CDの普及とグラフィックなものの地位の低下がパラレルだという話はよくあるかもしれないけど(印刷媒体としてのグラフィックはどうしたって音楽と結びつかなければポピュラーな力は得られないということは否定できない事実だろう)、それはCDのサイズの小ささや、アナログレコードとちがってCDがデータであるから「物」としてのジャケットがどうでもよくなりがち等の理由もあるだろうけど、それだけではなく、このプラスティックケースの規格が、どうしようもなくかっこ悪いので、これ以上どうしようもない感じで、やる気が出なかった、ということもあるのではないだろうか、などと思いながら作業した。
●実際、ケースから出てディスク用の袋に納まったCDはすっきりしていて、それこそコンパクトでいい感じだ。
●地元の図書館に『解明、M.セールの世界 B.ラトゥールとの対話』があって驚いた(「ラトゥール」で検索してもヒットしなかったけど、「ミシェル・セール」で検索したらこれが出てきた)。

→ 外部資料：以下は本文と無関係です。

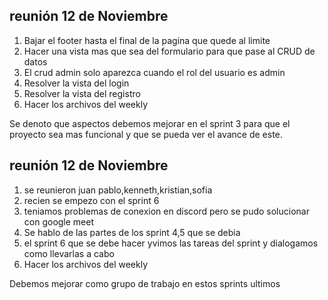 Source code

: <section>
<h2> reunión 12 de Noviembre  </h2>
<ol> 
    <li> Bajar el footer hasta el final de la pagina que quede al limite</li>
    <li> Hacer una vista mas que sea del formulario para que pase al CRUD de datos</li>
    <li> El crud admin solo aparezca cuando el rol del usuario es admin</li>
    <li> Resolver la vista del login</li>
    <li> Resolver la vista  del registro </li>
    <li> Hacer los archivos del weekly</li>
</ol>
    <p>
    Se denoto que aspectos debemos mejorar en el sprint 3 para que el proyecto sea mas funcional y que se pueda ver el avance de este.
    </p>

</section>

<section>
<h2> reunión 12 de Noviembre  </h2>
<ol> 
    <li> se reunieron juan pablo,kenneth,kristian,sofia</li>
    <li> recien se empezo con el sprint 6</li>
    <li> teniamos problemas de conexion en discord pero se pudo solucionar con google meet</li>
    <li> Se hablo de las partes de los sprint 4,5 que se debia</li>
    <li> el sprint 6 que se debe hacer yvimos las tareas del sprint y dialogamos como llevarlas a cabo </li>
    <li> Hacer los archivos del weekly</li>
</ol>
    <p>
   Debemos mejorar como grupo de trabajo en estos sprints ultimos   
    </p>

</section>
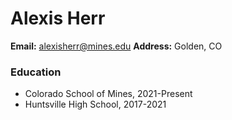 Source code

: # Alexis Herr
**Email:** alexisherr@mines.edu
**Address:** Golden, CO
### Education
- Colorado School of Mines, 2021-Present
- Huntsville High School, 2017-2021
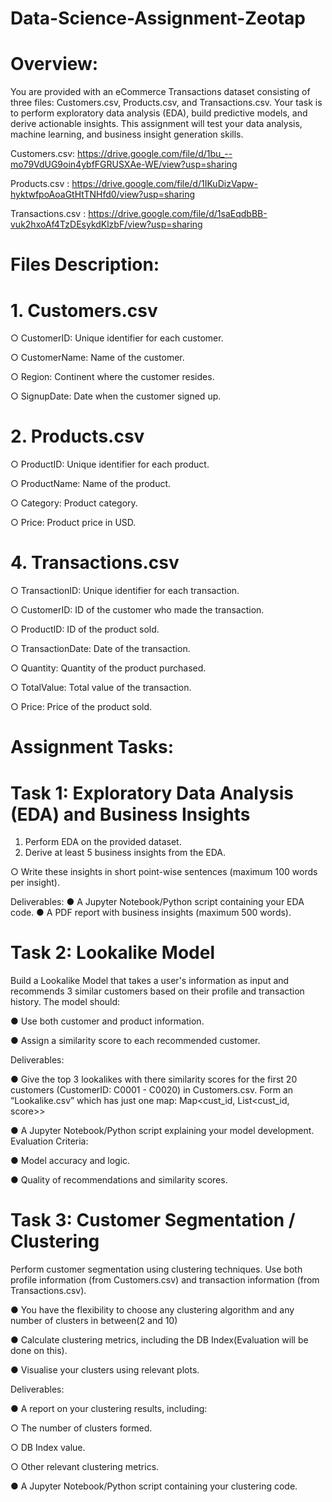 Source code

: # Data-Science-Assignment-Zeotap

# Overview:
You are provided with an eCommerce Transactions dataset consisting of three files:
Customers.csv, Products.csv, and Transactions.csv. Your task is to perform
exploratory data analysis (EDA), build predictive models, and derive actionable insights. This
assignment will test your data analysis, machine learning, and business insight generation skills.

Customers.csv:
https://drive.google.com/file/d/1bu_--mo79VdUG9oin4ybfFGRUSXAe-WE/view?usp=sharing

Products.csv :
https://drive.google.com/file/d/1IKuDizVapw-hyktwfpoAoaGtHtTNHfd0/view?usp=sharing

Transactions.csv :
https://drive.google.com/file/d/1saEqdbBB-vuk2hxoAf4TzDEsykdKlzbF/view?usp=sharing

# Files Description:

# 1. Customers.csv
○ CustomerID: Unique identifier for each customer.

○ CustomerName: Name of the customer.

○ Region: Continent where the customer resides.

○ SignupDate: Date when the customer signed up.


# 2. Products.csv
○ ProductID: Unique identifier for each product.

○ ProductName: Name of the product.

○ Category: Product category.

○ Price: Product price in USD.


# 4. Transactions.csv
○ TransactionID: Unique identifier for each transaction.

○ CustomerID: ID of the customer who made the transaction.

○ ProductID: ID of the product sold.

○ TransactionDate: Date of the transaction.

○ Quantity: Quantity of the product purchased.

○ TotalValue: Total value of the transaction.

○ Price: Price of the product sold.


# Assignment Tasks:


# Task 1: Exploratory Data Analysis (EDA) and Business Insights

1. Perform EDA on the provided dataset.
2. Derive at least 5 business insights from the EDA.
   
○ Write these insights in short point-wise sentences (maximum 100 words per
insight).

Deliverables:
● A Jupyter Notebook/Python script containing your EDA code.
● A PDF report with business insights (maximum 500 words).


# Task 2: Lookalike Model

Build a Lookalike Model that takes a user's information as input and recommends 3 similar
customers based on their profile and transaction history. The model should:


● Use both customer and product information.

● Assign a similarity score to each recommended customer.

Deliverables:

● Give the top 3 lookalikes with there similarity scores for the first 20 customers
(CustomerID: C0001 - C0020) in Customers.csv. Form an “Lookalike.csv” which has
just one map: Map<cust_id, List<cust_id, score>>

● A Jupyter Notebook/Python script explaining your model development.
Evaluation Criteria:

● Model accuracy and logic.

● Quality of recommendations and similarity scores.


# Task 3: Customer Segmentation / Clustering

Perform customer segmentation using clustering techniques. Use both profile information
(from Customers.csv) and transaction information (from Transactions.csv).

● You have the flexibility to choose any clustering algorithm and any number of clusters in
between(2 and 10)

● Calculate clustering metrics, including the DB Index(Evaluation will be done on this).

● Visualise your clusters using relevant plots.

Deliverables:

● A report on your clustering results, including:

○ The number of clusters formed.

○ DB Index value.

○ Other relevant clustering metrics.

● A Jupyter Notebook/Python script containing your clustering code.

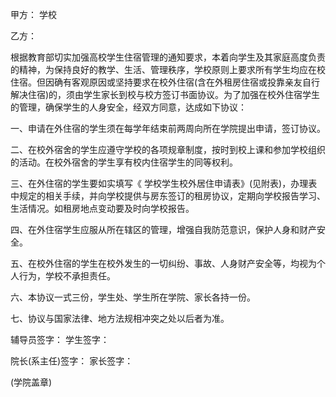 
 


甲方：           学校


乙方：


根据教育部切实加强高校学生住宿管理的通知要求，本着向学生及其家庭高度负责的精神，为保持良好的教学、生活、管理秩序，学校原则上要求所有学生均应在校住宿。但因确有客观原因或坚持要求在校外住宿(含在外租房住宿或投靠亲友自行解决住宿)的，须由学生家长到校与校方签订书面协议。为了加强在校外住宿学生的管理，确保学生的人身安全，经双方同意，达成如下协议：


一、申请在外住宿的学生须在每学年结束前两周向所在学院提出申请，签订协议。


二、在校外宿舍的学生应遵守学校的各项规章制度，按时到校上课和参加学校组织的活动。在校外宿舍的学生享有校内住宿学生的同等权利。


三、在外住宿的学生要如实填写《        学校学生校外居住申请表》(见附表)，办理表中规定的相关手续，并向学校提供与房东签订的租房协议，定期向学校报告学习、生活情况。如租房地点变动要及时向学校报告。


四、在外住宿学生应服从所在辖区的管理，增强自我防范意识，保护人身和财产安全。


五、在校外住宿的学生在校外发生的一切纠纷、事故、人身财产安全等，均视为个人行为，学校不承担责任。


六、本协议一式三份，学生处、学生所在学院、家长各持一份。


七、协议与国家法律、地方法规相冲突之处以后者为准。


辅导员签字：                                学生签字：


院长(系主任)签字：                          家长签字：


(学院盖章)




 


 

 
 
 
 
 
  


  
 

  


  


  
 
 
 
 

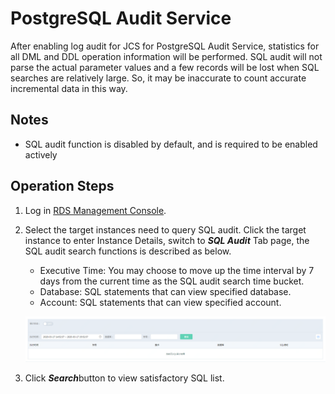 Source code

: # PostgreSQL Audit Service
After enabling log audit for JCS for PostgreSQL Audit Service, statistics for all DML and DDL operation information will be performed.
SQL audit will not parse the actual parameter values and a few records will be lost when SQL searches are relatively large. So, it may be inaccurate to count accurate incremental data in this way.

## Notes
* SQL audit function is disabled by default, and is required to be enabled actively

## Operation Steps
1. Log in [RDS Management Console](https://rds-console.jdcloud.com/database).  
2. Select the target instances need to query SQL audit. Click the target instance to enter Instance Details, switch to ***SQL Audit*** Tab page, the SQL audit search functions is described as below.  
    * Executive Time: You may choose to move up the time interval by 7 days from the current time as the SQL audit search time bucket.
    * Database: SQL statements that can view specified database.
    * Account: SQL statements that can view specified account.

    ![截图](../../../../../image/RDS/pg-audit.png)

3. Click ***Search***button to view satisfactory SQL list.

弟子のラトゥールが師匠のセールにいろいろと話を聞いている本。この本は、前からネットの古本屋で探していたのだがなかなか見つからなかった(セールはいきなり読むとかなり手強いので、このあたりが入口になってくれるのではないかと期待して)。まさか地元の図書館に置いてあるとは思わなかった(でも、セールの「主著」みたいなのは全然置いてないのだが)。借りてきた。
冒頭の部分。
《ブリュノ・ラトゥール----ミッシェル・セールには何か分からないところがあります。あなたはたいへんよく知られていますが、同時にまた、よく理解されていません。あなたの同僚の哲学者たちは、あなたの書くものをほとんど読んでいません。
ミッシェル・セール「そうですか。」》
●図書館の近くには中学がある。全校集会のようなものが開かれていて、生徒が校庭に集まっていた。教師が話しをしていた。それを聞いて、中学生の頃の嫌な感じを久しぶりに思い出した。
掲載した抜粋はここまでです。